[ExI] Feasibility of solid Dyson Sphere WAS mbrains again:
Keith Henson
hkeithhenson at gmail.com
Fri Sep 30 16:32:21 UTC 2011
On Fri, Sep 30, 2011 at 5:00 AM, Anders Sandberg <anders at aleph.se> wrote:
> Dennis May wrote:
snip
>> Been through all that kind of discussion before. Whatever defenses
>> you build the resources outside to overcome them can be as large
>> as it takes. Beams of diffuse anti-matter dust are my favorite.
>
> It is trivial to overcome any defenses by simply postulating even bigger
> attack resources. But cost-effectiveness will get you.
snip
> anything lesser would find it tough. And if you already have a Dyson,
> the opportunity costs of spending your energy on antimatter to mess with
> the neighbors (aeons in the future, from the subjective timescale of the
> fast processes online) will be very high. You better have a very good
> reason, especially since it is pretty obvious who is responsible.
>
>
> Mbrains will no doubt look quaint as we get ever better ideas of how to
> arrange matter to do useful things, but so far they represent one of the
> more well analysed development directions. If you find them silly, why
> don't you propose a better approach and show us your engineering?
My objection to mbrain is the same I had to jupiter brains, speed of
light delays. The bigger you get, the slower it thinks.
To get a message to and from a distant part of an 1 Au takes around a
third of an hour. At 8000+ hrs/year, that's 1/25,000 of a year.

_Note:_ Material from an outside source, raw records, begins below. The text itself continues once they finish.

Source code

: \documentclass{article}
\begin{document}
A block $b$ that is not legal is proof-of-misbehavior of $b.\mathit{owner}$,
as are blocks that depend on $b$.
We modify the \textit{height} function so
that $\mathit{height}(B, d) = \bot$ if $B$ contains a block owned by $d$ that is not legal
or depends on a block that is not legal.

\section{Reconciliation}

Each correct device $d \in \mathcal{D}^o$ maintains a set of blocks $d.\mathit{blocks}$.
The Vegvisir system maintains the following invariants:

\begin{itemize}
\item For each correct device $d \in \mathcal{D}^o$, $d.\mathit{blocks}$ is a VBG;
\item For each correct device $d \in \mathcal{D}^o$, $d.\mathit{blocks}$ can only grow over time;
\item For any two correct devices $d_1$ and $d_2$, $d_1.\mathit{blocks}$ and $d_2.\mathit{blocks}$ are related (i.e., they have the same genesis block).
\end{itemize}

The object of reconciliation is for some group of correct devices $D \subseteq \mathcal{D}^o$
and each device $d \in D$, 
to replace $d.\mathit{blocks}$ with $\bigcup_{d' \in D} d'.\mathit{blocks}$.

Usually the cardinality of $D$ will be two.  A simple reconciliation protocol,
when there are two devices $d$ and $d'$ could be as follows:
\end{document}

Postulating a million to one speedup, that 40 subjective years to hear
back from a corespondent.
Already we can see our culture spending hundreds of millions of
dollars on new fiber optic cables to shave a few ms off the speed of
light delays between financial centers. I think hyperfast trading is
a parasitic drain on the economy, but if that is the future, then we
might expect the physical implementation of virtual human civilization
to shrink to the minimum size (a few hundred meters?) consistent with
getting the waste heat from computation out. Perhaps sunk under a
couple of miles of ocean water to keep it cool.
Unless, of course, we come up with a way to get around the speed of light.